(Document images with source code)
====

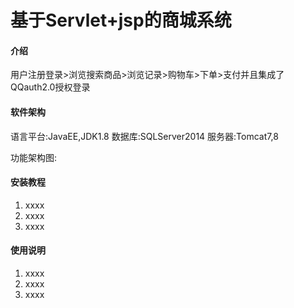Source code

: # 基于Servlet+jsp的商城系统

#### 介绍
用户注册登录>浏览搜索商品>浏览记录>购物车>下单>支付并且集成了QQauth2.0授权登录 

#### 软件架构

语言平台:JavaEE,JDK1.8
数据库:SQLServer2014
服务器:Tomcat7,8

功能架构图:


#### 安装教程

1.  xxxx
2.  xxxx
3.  xxxx

#### 使用说明

1.  xxxx
2.  xxxx
3.  xxxx


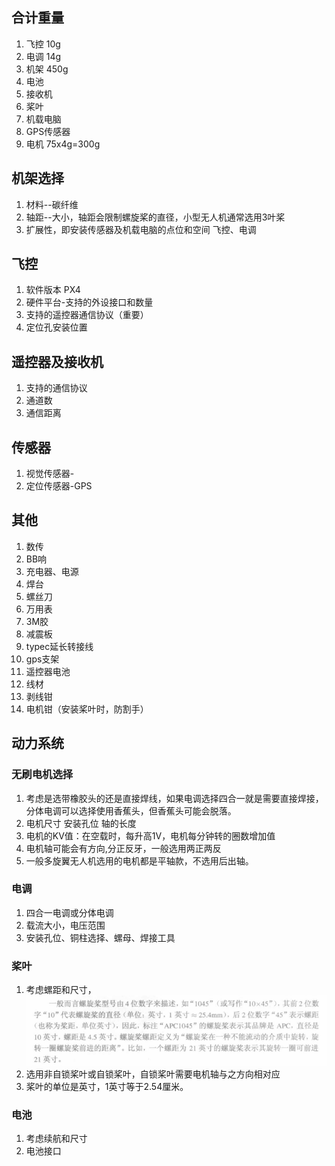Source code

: ## 合计重量
1. 飞控 10g
2. 电调 14g
3. 机架 450g
4. 电池
5. 接收机
6. 桨叶
7. 机载电脑
8. GPS传感器
9. 电机 75x4g=300g

## 机架选择
1. 材料--碳纤维
2. 轴距--大小，轴距会限制螺旋桨的直径，小型无人机通常选用3叶桨
3. 扩展性，即安装传感器及机载电脑的点位和空间
    飞控、电调

## 飞控
1. 软件版本 PX4 
2. 硬件平台-支持的外设接口和数量
3. 支持的遥控器通信协议（重要）
4. 定位孔安装位置

## 遥控器及接收机
1. 支持的通信协议
2. 通道数
3. 通信距离

## 传感器
1. 视觉传感器-
2. 定位传感器-GPS

## 其他
1. 数传
2. BB响
3. 充电器、电源
4. 焊台
5. 螺丝刀
6. 万用表
7. 3M胶
8. 减震板
9. typec延长转接线
10. gps支架
11. 遥控器电池
13. 线材
14. 剥线钳
15. 电机钳（安装桨叶时，防割手）
 
## 动力系统

### 无刷电机选择
1. 考虑是选带橡胶头的还是直接焊线，如果电调选择四合一就是需要直接焊接，分体电调可以选择使用香蕉头，但香蕉头可能会脱落。
2. 电机尺寸 安装孔位 轴的长度
3. 电机的KV值：在空载时，每升高1V，电机每分钟转的圈数增加值
4. 电机轴可能会有方向,分正反牙，一般选用两正两反
5. 一般多旋翼无人机选用的电机都是平轴款，不选用后出轴。

### 电调
1. 四合一电调或分体电调
2. 载流大小，电压范围
3. 安装孔位、铜柱选择、螺母、焊接工具

### 桨叶
1. 考虑螺距和尺寸，![alt text](image.png)
2. 选用非自锁桨叶或自锁桨叶，自锁桨叶需要电机轴与之方向相对应
3. 桨叶的单位是英寸，1英寸等于2.54厘米。

### 电池
1. 考虑续航和尺寸
2. 电池接口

====

• [WORK TASK] From the first line to the last, set down the records exactly, leaving out images.

• [WRITTEN ANSWER]
Source code

: # 基于Servlet+jsp的商城系统

#### 介绍
用户注册登录>浏览搜索商品>浏览记录>购物车>下单>支付并且集成了QQauth2.0授权登录 

#### 软件架构

语言平台:JavaEE,JDK1.8
数据库:SQLServer2014
服务器:Tomcat7,8

功能架构图:


#### 安装教程

1.  xxxx
2.  xxxx
3.  xxxx

#### 使用说明

1.  xxxx
2.  xxxx
3.  xxxx


Source code

: ## 合计重量
1. 飞控 10g
2. 电调 14g
3. 机架 450g
4. 电池
5. 接收机
6. 桨叶
7. 机载电脑
8. GPS传感器
9. 电机 75x4g=300g

## 机架选择
1. 材料--碳纤维
2. 轴距--大小，轴距会限制螺旋桨的直径，小型无人机通常选用3叶桨
3. 扩展性，即安装传感器及机载电脑的点位和空间
    飞控、电调

## 飞控
1. 软件版本 PX4 
2. 硬件平台-支持的外设接口和数量
3. 支持的遥控器通信协议（重要）
4. 定位孔安装位置

## 遥控器及接收机
1. 支持的通信协议
2. 通道数
3. 通信距离

## 传感器
1. 视觉传感器-
2. 定位传感器-GPS

## 其他
1. 数传
2. BB响
3. 充电器、电源
4. 焊台
5. 螺丝刀
6. 万用表
7. 3M胶
8. 减震板
9. typec延长转接线
10. gps支架
11. 遥控器电池
13. 线材
14. 剥线钳
15. 电机钳（安装桨叶时，防割手）
 
## 动力系统

### 无刷电机选择
1. 考虑是选带橡胶头的还是直接焊线，如果电调选择四合一就是需要直接焊接，分体电调可以选择使用香蕉头，但香蕉头可能会脱落。
2. 电机尺寸 安装孔位 轴的长度
3. 电机的KV值：在空载时，每升高1V，电机每分钟转的圈数增加值
4. 电机轴可能会有方向,分正反牙，一般选用两正两反
5. 一般多旋翼无人机选用的电机都是平轴款，不选用后出轴。

### 电调
1. 四合一电调或分体电调
2. 载流大小，电压范围
3. 安装孔位、铜柱选择、螺母、焊接工具

### 桨叶
1. 考虑螺距和尺寸，![alt text](image.png)
2. 选用非自锁桨叶或自锁桨叶，自锁桨叶需要电机轴与之方向相对应
3. 桨叶的单位是英寸，1英寸等于2.54厘米。

### 电池
1. 考虑续航和尺寸
2. 电池接口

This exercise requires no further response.